ASSIGNMENT: Return every line of the listing below so that it matches the original exactly.

··· SUPPLIED RECORDS ···

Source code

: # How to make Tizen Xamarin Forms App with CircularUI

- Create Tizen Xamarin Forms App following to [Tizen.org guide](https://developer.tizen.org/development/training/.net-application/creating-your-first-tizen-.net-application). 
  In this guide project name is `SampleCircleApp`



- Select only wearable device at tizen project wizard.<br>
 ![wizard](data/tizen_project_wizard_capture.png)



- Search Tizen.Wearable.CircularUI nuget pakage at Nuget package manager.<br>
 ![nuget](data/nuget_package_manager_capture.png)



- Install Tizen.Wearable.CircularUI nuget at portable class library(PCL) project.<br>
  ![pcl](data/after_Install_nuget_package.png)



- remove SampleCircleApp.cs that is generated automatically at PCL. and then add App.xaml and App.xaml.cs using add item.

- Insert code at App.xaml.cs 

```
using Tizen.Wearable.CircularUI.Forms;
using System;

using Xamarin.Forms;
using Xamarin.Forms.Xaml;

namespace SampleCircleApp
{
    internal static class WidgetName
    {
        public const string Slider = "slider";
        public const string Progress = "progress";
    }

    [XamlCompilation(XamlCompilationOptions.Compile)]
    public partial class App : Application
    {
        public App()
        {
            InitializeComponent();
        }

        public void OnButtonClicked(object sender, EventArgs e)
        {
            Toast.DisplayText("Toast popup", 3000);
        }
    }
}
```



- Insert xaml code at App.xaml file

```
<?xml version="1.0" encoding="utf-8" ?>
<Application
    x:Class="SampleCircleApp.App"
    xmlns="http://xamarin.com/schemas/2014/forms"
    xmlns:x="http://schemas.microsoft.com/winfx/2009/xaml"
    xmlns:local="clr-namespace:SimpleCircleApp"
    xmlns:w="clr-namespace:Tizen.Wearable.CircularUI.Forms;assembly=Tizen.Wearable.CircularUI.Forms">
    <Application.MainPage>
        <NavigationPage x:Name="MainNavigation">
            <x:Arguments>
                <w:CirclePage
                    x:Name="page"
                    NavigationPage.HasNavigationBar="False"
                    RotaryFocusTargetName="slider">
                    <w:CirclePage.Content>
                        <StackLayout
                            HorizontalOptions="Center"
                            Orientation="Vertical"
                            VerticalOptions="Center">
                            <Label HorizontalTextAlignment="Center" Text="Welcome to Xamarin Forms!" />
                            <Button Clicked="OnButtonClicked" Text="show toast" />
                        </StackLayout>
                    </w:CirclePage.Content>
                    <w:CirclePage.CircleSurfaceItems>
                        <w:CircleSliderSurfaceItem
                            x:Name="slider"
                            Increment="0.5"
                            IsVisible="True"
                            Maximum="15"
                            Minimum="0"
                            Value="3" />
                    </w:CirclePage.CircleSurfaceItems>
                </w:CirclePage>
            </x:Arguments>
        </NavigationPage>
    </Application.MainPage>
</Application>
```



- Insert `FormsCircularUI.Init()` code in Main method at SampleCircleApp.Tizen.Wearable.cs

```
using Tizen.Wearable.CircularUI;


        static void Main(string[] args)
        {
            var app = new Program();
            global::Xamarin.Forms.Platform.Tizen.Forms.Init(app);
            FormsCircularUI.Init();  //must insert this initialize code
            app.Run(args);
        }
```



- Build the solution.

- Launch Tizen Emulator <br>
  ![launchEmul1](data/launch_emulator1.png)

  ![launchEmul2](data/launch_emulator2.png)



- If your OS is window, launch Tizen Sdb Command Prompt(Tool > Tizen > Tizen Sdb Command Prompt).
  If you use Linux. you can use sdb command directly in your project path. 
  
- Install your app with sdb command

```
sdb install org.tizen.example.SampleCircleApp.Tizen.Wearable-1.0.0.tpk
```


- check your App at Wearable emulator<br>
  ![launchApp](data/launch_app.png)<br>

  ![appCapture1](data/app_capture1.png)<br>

···

RESPONSE BOX:
Source code

: # How to make Tizen Xamarin Forms App with CircularUI

- Create Tizen Xamarin Forms App following to [Tizen.org guide](https://developer.tizen.org/development/training/.net-application/creating-your-first-tizen-.net-application). 
  In this guide project name is `SampleCircleApp`



- Select only wearable device at tizen project wizard.<br>
 ![wizard](data/tizen_project_wizard_capture.png)



- Search Tizen.Wearable.CircularUI nuget pakage at Nuget package manager.<br>
 ![nuget](data/nuget_package_manager_capture.png)



- Install Tizen.Wearable.CircularUI nuget at portable class library(PCL) project.<br>
  ![pcl](data/after_Install_nuget_package.png)



- remove SampleCircleApp.cs that is generated automatically at PCL. and then add App.xaml and App.xaml.cs using add item.

- Insert code at App.xaml.cs 

```
using Tizen.Wearable.CircularUI.Forms;
using System;

using Xamarin.Forms;
using Xamarin.Forms.Xaml;

namespace SampleCircleApp
{
    internal static class WidgetName
    {
        public const string Slider = "slider";
        public const string Progress = "progress";
    }

    [XamlCompilation(XamlCompilationOptions.Compile)]
    public partial class App : Application
    {
        public App()
        {
            InitializeComponent();
        }

        public void OnButtonClicked(object sender, EventArgs e)
        {
            Toast.DisplayText("Toast popup", 3000);
        }
    }
}
```



- Insert xaml code at App.xaml file

```
<?xml version="1.0" encoding="utf-8" ?>
<Application
    x:Class="SampleCircleApp.App"
    xmlns="http://xamarin.com/schemas/2014/forms"
    xmlns:x="http://schemas.microsoft.com/winfx/2009/xaml"
    xmlns:local="clr-namespace:SimpleCircleApp"
    xmlns:w="clr-namespace:Tizen.Wearable.CircularUI.Forms;assembly=Tizen.Wearable.CircularUI.Forms">
    <Application.MainPage>
        <NavigationPage x:Name="MainNavigation">
            <x:Arguments>
                <w:CirclePage
                    x:Name="page"
                    NavigationPage.HasNavigationBar="False"
                    RotaryFocusTargetName="slider">
                    <w:CirclePage.Content>
                        <StackLayout
                            HorizontalOptions="Center"
                            Orientation="Vertical"
                            VerticalOptions="Center">
                            <Label HorizontalTextAlignment="Center" Text="Welcome to Xamarin Forms!" />
                            <Button Clicked="OnButtonClicked" Text="show toast" />
                        </StackLayout>
                    </w:CirclePage.Content>
                    <w:CirclePage.CircleSurfaceItems>
                        <w:CircleSliderSurfaceItem
                            x:Name="slider"
                            Increment="0.5"
                            IsVisible="True"
                            Maximum="15"
                            Minimum="0"
                            Value="3" />
                    </w:CirclePage.CircleSurfaceItems>
                </w:CirclePage>
            </x:Arguments>
        </NavigationPage>
    </Application.MainPage>
</Application>
```



- Insert `FormsCircularUI.Init()` code in Main method at SampleCircleApp.Tizen.Wearable.cs

```
using Tizen.Wearable.CircularUI;


        static void Main(string[] args)
        {
            var app = new Program();
            global::Xamarin.Forms.Platform.Tizen.Forms.Init(app);
            FormsCircularUI.Init();  //must insert this initialize code
            app.Run(args);
        }
```



- Build the solution.

- Launch Tizen Emulator <br>
  ![launchEmul1](data/launch_emulator1.png)

  ![launchEmul2](data/launch_emulator2.png)



- If your OS is window, launch Tizen Sdb Command Prompt(Tool > Tizen > Tizen Sdb Command Prompt).
  If you use Linux. you can use sdb command directly in your project path. 
  
- Install your app with sdb command

```
sdb install org.tizen.example.SampleCircleApp.Tizen.Wearable-1.0.0.tpk
```


- check your App at Wearable emulator<br>
  ![launchApp](data/launch_app.png)<br>

  ![appCapture1](data/app_capture1.png)<br>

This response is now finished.